The lines from the start of the records through the one containing "30\% ↑ purchase rates." are to be restated word for word; please include both ends.

Plain-text document sources:
━━━━━━━━━━━━━━━━━━━━━━━━━━━━━━

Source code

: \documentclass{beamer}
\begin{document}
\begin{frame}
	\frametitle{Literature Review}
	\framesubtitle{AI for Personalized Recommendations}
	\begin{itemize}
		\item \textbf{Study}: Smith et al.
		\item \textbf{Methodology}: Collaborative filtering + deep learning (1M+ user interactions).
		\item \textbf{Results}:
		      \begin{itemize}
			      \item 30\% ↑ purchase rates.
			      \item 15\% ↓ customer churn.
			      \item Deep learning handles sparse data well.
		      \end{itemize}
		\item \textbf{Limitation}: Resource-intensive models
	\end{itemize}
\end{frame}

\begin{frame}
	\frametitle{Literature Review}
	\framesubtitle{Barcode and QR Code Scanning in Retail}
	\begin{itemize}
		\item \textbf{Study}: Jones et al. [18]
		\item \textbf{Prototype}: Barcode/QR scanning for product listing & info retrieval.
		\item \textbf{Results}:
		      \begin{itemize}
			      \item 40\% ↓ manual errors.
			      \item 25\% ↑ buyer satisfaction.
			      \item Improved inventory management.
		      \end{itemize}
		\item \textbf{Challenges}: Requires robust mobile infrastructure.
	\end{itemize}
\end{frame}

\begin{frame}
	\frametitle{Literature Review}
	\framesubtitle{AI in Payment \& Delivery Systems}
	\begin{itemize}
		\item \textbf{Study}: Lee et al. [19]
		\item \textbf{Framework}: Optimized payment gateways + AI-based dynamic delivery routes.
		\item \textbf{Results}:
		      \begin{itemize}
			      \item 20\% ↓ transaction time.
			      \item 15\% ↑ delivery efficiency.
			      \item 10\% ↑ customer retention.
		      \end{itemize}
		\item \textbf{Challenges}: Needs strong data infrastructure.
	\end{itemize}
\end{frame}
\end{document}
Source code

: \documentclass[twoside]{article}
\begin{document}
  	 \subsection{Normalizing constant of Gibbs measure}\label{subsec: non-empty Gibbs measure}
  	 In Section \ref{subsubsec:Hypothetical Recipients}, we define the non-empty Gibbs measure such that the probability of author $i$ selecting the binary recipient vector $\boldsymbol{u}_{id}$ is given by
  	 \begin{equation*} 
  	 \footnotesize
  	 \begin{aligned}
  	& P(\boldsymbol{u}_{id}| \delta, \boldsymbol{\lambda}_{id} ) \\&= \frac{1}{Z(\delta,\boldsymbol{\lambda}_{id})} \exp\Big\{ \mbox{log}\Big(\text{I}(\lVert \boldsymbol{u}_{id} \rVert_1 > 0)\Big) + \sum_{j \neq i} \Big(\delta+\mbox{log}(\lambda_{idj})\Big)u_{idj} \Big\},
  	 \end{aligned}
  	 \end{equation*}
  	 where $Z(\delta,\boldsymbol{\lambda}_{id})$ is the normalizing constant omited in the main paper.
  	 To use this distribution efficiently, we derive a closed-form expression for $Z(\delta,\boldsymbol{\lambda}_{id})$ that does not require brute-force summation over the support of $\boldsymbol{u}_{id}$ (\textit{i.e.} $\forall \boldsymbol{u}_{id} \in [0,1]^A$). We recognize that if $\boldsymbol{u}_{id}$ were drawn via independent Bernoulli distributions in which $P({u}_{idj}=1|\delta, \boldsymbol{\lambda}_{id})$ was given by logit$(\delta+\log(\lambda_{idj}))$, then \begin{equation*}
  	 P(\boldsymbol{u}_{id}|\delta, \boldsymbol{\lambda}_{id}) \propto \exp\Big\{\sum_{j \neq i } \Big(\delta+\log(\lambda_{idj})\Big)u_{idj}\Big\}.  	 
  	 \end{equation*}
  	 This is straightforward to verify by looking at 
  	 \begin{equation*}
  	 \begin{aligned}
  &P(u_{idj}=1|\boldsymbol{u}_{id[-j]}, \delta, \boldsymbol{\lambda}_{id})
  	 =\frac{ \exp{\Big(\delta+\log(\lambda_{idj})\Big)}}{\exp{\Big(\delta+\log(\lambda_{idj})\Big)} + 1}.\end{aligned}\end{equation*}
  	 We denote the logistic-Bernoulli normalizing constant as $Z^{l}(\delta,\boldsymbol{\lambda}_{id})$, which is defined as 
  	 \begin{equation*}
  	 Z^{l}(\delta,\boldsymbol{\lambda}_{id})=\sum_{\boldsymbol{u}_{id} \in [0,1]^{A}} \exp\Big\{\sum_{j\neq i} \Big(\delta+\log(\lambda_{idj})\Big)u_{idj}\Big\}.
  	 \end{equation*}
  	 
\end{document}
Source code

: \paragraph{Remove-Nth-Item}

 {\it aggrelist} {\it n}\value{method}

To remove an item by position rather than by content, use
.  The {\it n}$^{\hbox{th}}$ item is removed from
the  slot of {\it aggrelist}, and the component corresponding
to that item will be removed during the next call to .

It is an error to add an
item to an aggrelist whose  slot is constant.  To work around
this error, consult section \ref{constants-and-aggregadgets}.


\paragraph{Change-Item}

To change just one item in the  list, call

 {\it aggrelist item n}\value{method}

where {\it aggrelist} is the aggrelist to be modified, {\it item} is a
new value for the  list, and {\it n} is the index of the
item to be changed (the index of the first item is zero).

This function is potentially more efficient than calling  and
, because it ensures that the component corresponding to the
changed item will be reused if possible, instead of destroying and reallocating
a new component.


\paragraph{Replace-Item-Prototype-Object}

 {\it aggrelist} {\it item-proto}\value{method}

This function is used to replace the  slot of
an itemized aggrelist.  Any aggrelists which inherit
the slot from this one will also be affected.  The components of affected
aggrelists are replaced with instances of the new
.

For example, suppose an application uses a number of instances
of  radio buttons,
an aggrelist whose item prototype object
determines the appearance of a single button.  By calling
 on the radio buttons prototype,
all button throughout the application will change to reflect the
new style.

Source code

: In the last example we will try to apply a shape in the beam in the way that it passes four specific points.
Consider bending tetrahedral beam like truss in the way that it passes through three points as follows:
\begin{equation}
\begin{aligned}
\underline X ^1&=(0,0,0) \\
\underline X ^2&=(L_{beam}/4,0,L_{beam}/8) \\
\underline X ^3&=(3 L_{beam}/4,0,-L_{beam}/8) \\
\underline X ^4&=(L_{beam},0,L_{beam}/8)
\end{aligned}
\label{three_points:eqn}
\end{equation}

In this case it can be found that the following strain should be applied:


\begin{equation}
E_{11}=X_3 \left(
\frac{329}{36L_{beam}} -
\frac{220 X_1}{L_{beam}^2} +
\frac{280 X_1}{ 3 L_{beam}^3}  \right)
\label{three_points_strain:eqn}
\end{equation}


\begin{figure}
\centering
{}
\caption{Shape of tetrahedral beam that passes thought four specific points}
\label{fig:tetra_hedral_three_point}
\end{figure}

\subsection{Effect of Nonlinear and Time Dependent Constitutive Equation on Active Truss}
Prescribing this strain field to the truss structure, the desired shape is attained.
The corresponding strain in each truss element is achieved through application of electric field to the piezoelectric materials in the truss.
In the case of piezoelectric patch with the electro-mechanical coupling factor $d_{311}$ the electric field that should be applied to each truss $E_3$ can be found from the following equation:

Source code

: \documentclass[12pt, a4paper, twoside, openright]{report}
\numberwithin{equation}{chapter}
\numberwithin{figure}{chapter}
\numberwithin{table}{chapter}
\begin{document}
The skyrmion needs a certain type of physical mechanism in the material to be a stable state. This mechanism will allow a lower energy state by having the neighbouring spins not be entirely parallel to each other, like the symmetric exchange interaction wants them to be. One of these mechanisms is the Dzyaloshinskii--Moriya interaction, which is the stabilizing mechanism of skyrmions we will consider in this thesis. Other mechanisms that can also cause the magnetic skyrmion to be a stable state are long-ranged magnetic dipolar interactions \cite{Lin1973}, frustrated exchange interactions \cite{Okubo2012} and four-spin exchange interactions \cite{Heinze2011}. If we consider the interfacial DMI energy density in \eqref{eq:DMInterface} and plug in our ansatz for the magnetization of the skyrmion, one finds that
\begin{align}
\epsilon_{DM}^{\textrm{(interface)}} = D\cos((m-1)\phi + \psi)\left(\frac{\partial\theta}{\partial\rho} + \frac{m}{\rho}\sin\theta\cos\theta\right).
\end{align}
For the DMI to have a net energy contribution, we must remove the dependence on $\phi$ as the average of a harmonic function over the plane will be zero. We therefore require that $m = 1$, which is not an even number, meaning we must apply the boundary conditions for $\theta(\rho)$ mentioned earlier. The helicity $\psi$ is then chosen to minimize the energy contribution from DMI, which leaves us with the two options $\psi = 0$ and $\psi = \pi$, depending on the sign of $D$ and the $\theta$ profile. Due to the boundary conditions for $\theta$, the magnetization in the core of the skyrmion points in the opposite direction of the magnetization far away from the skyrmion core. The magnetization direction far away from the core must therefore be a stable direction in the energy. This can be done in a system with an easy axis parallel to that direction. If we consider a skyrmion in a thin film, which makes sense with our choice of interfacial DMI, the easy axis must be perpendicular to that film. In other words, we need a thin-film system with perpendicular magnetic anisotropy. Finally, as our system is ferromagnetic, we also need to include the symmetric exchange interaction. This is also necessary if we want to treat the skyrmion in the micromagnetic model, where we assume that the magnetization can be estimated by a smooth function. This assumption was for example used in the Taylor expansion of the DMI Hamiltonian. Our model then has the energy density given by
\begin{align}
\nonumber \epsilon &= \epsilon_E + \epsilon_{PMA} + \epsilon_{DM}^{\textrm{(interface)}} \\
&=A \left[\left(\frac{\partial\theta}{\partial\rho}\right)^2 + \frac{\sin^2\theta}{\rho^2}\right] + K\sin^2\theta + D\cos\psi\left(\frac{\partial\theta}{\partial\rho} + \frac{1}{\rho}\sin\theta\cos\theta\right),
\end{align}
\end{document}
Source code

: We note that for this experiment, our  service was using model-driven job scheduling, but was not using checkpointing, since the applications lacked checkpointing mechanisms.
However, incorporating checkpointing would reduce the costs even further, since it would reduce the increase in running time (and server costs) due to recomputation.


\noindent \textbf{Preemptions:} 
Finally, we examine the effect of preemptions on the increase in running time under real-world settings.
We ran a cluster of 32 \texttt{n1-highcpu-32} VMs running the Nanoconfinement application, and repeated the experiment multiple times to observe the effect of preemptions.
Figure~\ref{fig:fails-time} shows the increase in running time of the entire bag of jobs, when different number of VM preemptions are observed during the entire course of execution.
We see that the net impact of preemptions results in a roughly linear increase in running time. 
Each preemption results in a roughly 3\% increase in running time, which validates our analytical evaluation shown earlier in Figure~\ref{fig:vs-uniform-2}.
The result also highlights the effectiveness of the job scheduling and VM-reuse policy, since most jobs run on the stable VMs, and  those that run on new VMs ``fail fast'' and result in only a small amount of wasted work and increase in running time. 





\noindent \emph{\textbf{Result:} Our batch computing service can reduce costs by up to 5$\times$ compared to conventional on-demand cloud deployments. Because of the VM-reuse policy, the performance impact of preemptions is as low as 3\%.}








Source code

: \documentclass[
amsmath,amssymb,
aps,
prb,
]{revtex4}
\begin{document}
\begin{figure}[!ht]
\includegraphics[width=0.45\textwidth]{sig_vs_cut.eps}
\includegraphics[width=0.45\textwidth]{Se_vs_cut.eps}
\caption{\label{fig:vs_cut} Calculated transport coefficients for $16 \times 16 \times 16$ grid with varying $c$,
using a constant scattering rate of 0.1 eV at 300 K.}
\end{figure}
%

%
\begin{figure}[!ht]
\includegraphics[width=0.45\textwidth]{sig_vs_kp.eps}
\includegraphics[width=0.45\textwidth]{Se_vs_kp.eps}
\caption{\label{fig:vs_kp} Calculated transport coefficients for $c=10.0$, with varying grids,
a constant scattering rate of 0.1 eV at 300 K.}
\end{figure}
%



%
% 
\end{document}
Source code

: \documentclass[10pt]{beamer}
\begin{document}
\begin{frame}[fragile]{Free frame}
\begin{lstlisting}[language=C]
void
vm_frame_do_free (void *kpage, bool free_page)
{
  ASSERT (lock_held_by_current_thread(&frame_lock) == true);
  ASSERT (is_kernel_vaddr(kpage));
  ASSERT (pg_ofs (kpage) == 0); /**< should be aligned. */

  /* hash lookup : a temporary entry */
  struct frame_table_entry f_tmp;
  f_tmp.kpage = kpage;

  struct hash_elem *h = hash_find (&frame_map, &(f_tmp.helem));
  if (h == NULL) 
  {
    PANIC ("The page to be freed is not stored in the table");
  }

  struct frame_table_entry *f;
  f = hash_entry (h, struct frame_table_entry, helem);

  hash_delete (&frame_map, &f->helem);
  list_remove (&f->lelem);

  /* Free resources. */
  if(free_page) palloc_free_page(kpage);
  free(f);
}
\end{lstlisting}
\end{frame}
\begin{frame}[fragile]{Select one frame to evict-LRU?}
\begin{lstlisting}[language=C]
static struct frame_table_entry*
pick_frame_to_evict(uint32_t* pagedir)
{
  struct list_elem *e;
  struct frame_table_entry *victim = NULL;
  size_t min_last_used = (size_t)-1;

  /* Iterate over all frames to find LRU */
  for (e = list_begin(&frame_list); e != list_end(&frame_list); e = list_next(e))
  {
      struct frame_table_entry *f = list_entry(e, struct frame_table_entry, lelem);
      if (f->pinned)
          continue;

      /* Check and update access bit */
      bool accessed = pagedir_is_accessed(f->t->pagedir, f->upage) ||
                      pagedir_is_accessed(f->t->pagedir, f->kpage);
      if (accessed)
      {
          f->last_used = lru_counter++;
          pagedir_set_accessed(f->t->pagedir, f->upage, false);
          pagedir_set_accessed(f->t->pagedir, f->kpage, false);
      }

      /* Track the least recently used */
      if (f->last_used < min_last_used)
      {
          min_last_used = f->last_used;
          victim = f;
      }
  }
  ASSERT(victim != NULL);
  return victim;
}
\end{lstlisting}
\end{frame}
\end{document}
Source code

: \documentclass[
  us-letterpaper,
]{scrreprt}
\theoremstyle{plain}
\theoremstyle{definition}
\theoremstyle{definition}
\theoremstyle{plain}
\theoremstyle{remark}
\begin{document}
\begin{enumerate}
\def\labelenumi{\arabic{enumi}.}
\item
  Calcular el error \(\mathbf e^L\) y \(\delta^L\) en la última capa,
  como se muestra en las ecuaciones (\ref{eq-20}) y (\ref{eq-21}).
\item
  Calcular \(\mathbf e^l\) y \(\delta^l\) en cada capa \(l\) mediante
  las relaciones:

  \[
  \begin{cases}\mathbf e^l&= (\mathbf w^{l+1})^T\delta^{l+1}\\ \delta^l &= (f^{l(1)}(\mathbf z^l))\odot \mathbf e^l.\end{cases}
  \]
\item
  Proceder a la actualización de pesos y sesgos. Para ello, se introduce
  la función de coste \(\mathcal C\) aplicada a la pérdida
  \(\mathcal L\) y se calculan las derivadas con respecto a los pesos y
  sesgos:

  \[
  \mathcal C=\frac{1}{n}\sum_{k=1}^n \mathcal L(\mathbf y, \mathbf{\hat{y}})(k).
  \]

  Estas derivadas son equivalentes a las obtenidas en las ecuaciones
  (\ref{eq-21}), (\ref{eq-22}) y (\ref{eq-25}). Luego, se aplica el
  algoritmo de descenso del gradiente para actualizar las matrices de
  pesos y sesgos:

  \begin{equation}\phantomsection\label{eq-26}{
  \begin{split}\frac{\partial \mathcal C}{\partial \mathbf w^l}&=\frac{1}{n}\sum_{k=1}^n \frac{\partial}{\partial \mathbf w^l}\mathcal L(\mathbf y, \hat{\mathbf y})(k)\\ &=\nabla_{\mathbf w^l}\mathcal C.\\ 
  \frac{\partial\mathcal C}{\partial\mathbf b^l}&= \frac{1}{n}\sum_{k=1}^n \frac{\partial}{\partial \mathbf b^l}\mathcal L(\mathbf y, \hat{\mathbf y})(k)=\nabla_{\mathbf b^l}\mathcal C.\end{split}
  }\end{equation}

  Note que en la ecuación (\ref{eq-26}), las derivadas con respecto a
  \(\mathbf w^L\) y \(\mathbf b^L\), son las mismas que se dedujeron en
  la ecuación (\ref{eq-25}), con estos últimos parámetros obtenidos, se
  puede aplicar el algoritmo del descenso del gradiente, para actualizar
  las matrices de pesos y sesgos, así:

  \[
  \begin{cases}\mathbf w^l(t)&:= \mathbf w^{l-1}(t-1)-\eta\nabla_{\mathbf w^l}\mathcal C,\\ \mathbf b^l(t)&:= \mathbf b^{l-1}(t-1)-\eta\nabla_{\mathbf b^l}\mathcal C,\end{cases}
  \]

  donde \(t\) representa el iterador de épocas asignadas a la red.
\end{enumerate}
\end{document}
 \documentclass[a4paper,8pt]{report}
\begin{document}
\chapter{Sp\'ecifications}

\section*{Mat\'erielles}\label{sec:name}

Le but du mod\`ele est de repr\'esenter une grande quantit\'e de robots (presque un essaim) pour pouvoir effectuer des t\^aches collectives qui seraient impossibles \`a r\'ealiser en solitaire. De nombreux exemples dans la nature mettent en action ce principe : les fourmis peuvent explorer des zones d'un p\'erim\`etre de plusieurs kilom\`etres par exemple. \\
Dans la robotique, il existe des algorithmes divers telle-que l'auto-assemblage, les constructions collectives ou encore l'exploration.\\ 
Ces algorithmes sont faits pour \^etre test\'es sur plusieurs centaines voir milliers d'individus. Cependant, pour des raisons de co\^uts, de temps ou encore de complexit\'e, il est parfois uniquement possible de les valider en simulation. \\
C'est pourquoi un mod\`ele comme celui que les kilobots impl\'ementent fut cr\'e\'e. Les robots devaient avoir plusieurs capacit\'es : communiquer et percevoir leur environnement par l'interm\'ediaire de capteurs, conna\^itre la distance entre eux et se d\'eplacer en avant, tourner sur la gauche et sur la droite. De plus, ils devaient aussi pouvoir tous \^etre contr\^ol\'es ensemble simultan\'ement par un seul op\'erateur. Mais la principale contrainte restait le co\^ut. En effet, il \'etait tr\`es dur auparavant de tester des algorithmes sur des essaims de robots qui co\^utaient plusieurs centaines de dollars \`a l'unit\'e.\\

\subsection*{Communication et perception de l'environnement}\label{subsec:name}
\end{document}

━━━━━━━━━━━━━━━━━━━━━━━━━━━━━━

COMPLETED EXERCISE —
Source code

: \documentclass{beamer}
\begin{document}
\begin{frame}
	\frametitle{Literature Review}
	\framesubtitle{AI for Personalized Recommendations}
	\begin{itemize}
		\item \textbf{Study}: Smith et al.
		\item \textbf{Methodology}: Collaborative filtering + deep learning (1M+ user interactions).
		\item \textbf{Results}:
		      \begin{itemize}
			      \item 30\% ↑ purchase rates.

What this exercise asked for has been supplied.